## Overview

In the world of team sports, it is known that players’ athletic abilities and their individual performance are important critical factors in the industry. The motivation for this final tutorial is to investigate the impact of player’s individual effort in the National Basketball Association or NBA. This tutorial will analyze players’ individual statistical data with a focus on Box Plus/Minus, and will hope to find correlation with players’ individual and team success.  

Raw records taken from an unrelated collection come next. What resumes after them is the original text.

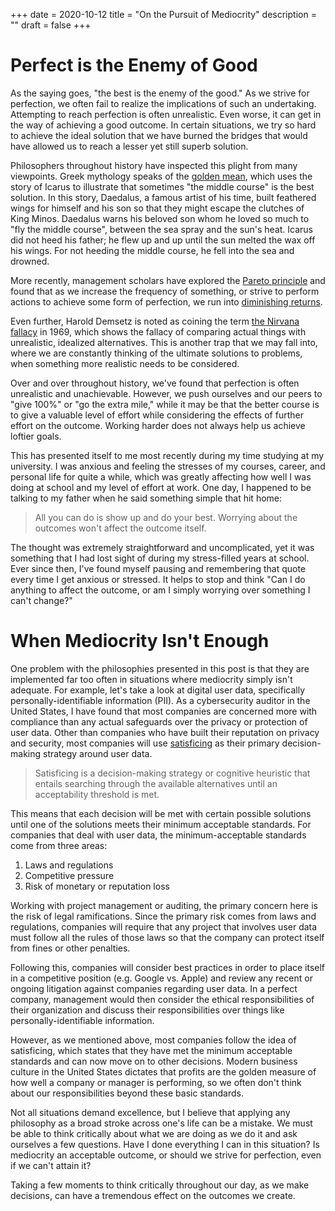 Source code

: +++
date = 2020-10-12
title = "On the Pursuit of Mediocrity"
description = ""
draft = false
+++

# Perfect is the Enemy of Good

As the saying goes, "the best is the enemy of the good." As we strive for
perfection, we often fail to realize the implications of such an undertaking.
Attempting to reach perfection is often unrealistic. Even worse, it can get in
the way of achieving a good outcome. In certain situations, we try so hard to
achieve the ideal solution that we have burned the bridges that would have
allowed us to reach a lesser yet still superb solution.

Philosophers throughout history have inspected this plight from many viewpoints.
Greek mythology speaks of the [golden
mean](https://en.wikipedia.org/wiki/Golden_mean_(philosophy)), which uses the
story of Icarus to illustrate that sometimes "the middle course" is the best
solution. In this story, Daedalus, a famous artist of his time, built feathered
wings for himself and his son so that they might escape the clutches of King
Minos. Daedalus warns his beloved son whom he loved so much to "fly the middle
course", between the sea spray and the sun's heat. Icarus did not heed his
father; he flew up and up until the sun melted the wax off his wings. For not
heeding the middle course, he fell into the sea and drowned.

More recently, management scholars have explored the [Pareto
principle](https://en.wikipedia.org/wiki/Pareto_principle) and found that as we
increase the frequency of something, or strive to perform actions to achieve
some form of perfection, we run into [diminishing
returns](https://en.wikipedia.org/wiki/Diminishing_returns).

Even further, Harold Demsetz is noted as coining the term [the Nirvana
fallacy](https://en.wikipedia.org/wiki/Nirvana_fallacy) in 1969, which shows the
fallacy of comparing actual things with unrealistic, idealized alternatives.
This is another trap that we may fall into, where we are constantly thinking of
the ultimate solutions to problems, when something more realistic needs to be
considered.

Over and over throughout history, we've found that perfection is often
unrealistic and unachievable. However, we push ourselves and our peers to "give
100%" or "go the extra mile," while it may be that the better course is to
give a valuable level of effort while considering the effects of further effort
on the outcome. Working harder does not always help us achieve loftier goals.

This has presented itself to me most recently during my time studying at my
university. I was anxious and feeling the stresses of my courses, career, and
personal life for quite a while, which was greatly affecting how well I was
doing at school and my level of effort at work. One day, I happened to be
talking to my father when he said something simple that hit home:

> All you can do is show up and do your best. Worrying about the outcomes won't
> affect the outcome itself.

The thought was extremely straightforward and uncomplicated, yet it was
something that I had lost sight of during my stress-filled years at school. Ever
since then, I've found myself pausing and remembering that quote every time I
get anxious or stressed. It helps to stop and think "Can I do anything to
affect the outcome, or am I simply worrying over something I can't change?"

# When Mediocrity Isn't Enough

One problem with the philosophies presented in this post is that they are
implemented far too often in situations where mediocrity simply isn't adequate.
For example, let's take a look at digital user data, specifically
personally-identifiable information (PII). As a cybersecurity auditor in the
United States, I have found that most companies are concerned more with
compliance than any actual safeguards over the privacy or protection of user
data. Other than companies who have built their reputation on privacy and
security, most companies will use
[satisficing](https://en.wikipedia.org/wiki/Satisficing) as their primary
decision-making strategy around user data.

> Satisficing is a decision-making strategy or cognitive heuristic that entails
> searching through the available alternatives until an acceptability threshold
> is met.

This means that each decision will be met with certain possible solutions until
one of the solutions meets their minimum acceptable standards. For companies
that deal with user data, the minimum-acceptable standards come from three
areas:

1. Laws and regulations
2. Competitive pressure
3. Risk of monetary or reputation loss

Working with project management or auditing, the primary concern here is the
risk of legal ramifications. Since the primary risk comes from laws and
regulations, companies will require that any project that involves user data
must follow all the rules of those laws so that the company can protect itself
from fines or other penalties.

Following this, companies will consider best practices in order to place itself
in a competitive position (e.g. Google vs. Apple) and review any recent or
ongoing litigation against companies regarding user data. In a perfect company,
management would then consider the ethical responsibilities of their
organization and discuss their responsibilities over things like
personally-identifiable information.

However, as we mentioned above, most companies follow the idea of satisficing,
which states that they have met the minimum acceptable standards and can now
move on to other decisions. Modern business culture in the United States
dictates that profits are the golden measure of how well a company or manager is
performing, so we often don't think about our responsibilities beyond these
basic standards.

Not all situations demand excellence, but I believe that applying any philosophy
as a broad stroke across one's life can be a mistake. We must be able to think
critically about what we are doing as we do it and ask ourselves a few
questions. Have I done everything I can in this situation? Is mediocrity an
acceptable outcome, or should we strive for perfection, even if we can't attain
it?

Taking a few moments to think critically throughout our day, as we make
decisions, can have a tremendous effect on the outcomes we create.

The first part  will include data collecting of players’ Box Plus/Minus and other supporting individual stats and data cleaning processes. The second part will demonstrate how to analyze the given data from year 2007 to now, and display visualization. The third part will come up with a linear regression model to process the analysis and verify the hypotheses implied from it.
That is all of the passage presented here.